Homemade vanilla bean ice cream
Jo loved the “Sock of the Month Club” that I gave her for her birthday last year so much that she decided to do something similar for my birthday this year. She created a “Spice of the Month Club” for me, and each month she’s going to give me a new spice, herb, or seasoning to try. I love to cook, so I’m really excited about this!
The first month’s gift was a pair of vanilla beans, which are a luxury I had never before afforded myself. I knew instantly what I wanted to make with it — rich and decadent vanilla ice cream. And boy did it taste great! Here’s my recipe.
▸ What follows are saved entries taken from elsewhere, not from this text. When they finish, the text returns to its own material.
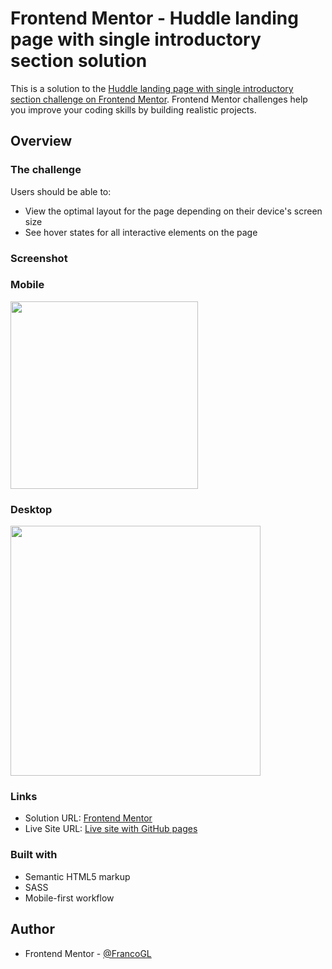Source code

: # Frontend Mentor - Huddle landing page with single introductory section solution

This is a solution to the [Huddle landing page with single introductory section challenge on Frontend Mentor](https://www.frontendmentor.io/challenges/huddle-landing-page-with-a-single-introductory-section-B_2Wvxgi0). Frontend Mentor challenges help you improve your coding skills by building realistic projects. 

## Overview

### The challenge

Users should be able to:

- View the optimal layout for the page depending on their device's screen size
- See hover states for all interactive elements on the page

### Screenshot

### Mobile

<img src="https://user-images.githubusercontent.com/66887467/216416923-08a3397f-f83e-4dc4-85d2-9094cdcd19f9.png" width="300px">

### Desktop

<img src="https://user-images.githubusercontent.com/66887467/216417256-9e55aa2b-4acc-4f50-9bfc-d928ec2608d2.png" width="400px">

### Links

- Solution URL: [Frontend Mentor](https://www.frontendmentor.io/solutions/huddle-landing-page-with-single-introductory-section-oisCWFf7XJ)
- Live Site URL: [Live site with GitHub pages](https://francogl.github.io/FEMC-Huddle-landing-page/)

### Built with

- Semantic HTML5 markup
- SASS
- Mobile-first workflow

## Author

- Frontend Mentor - [@FrancoGL](https://www.frontendmentor.io/profile/FrancoGL)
- 1 vanilla bean, split and scraped
- 1 1/2 cups half-and-half
- 1 cup sugar
- 5 large egg yolks
- 1 1/2 cups heavy cream
Note that you could reduce the fat content of the ice cream by shifting down from heavy cream to half-and-half or milk, but I wouldn’t recommend it. If you’re going to bother with making ice cream at home, you might as well make it worth your effort!
Make the custard base
The first thing to do is prepare the ice bath that you’ll use after the custard base is cooked. Start by placing a large bowl in the sink and filling it 1/3 with ice cubes. Add about a cup of water. Then take a second, smaller bowl and nestle it in the ice.
Now pour your 1 1/2 cups heavy cream into the smaller bowl and place a fine mesh strainer in the bowl, so that it is all set for straining your custard base later.
Put five egg yolks into a bowl and whisk them with a fork until smooth.
Put the 1 1/2 cups of half-and-half into a saucepan and place it on the stove, but don’t turn it on yet.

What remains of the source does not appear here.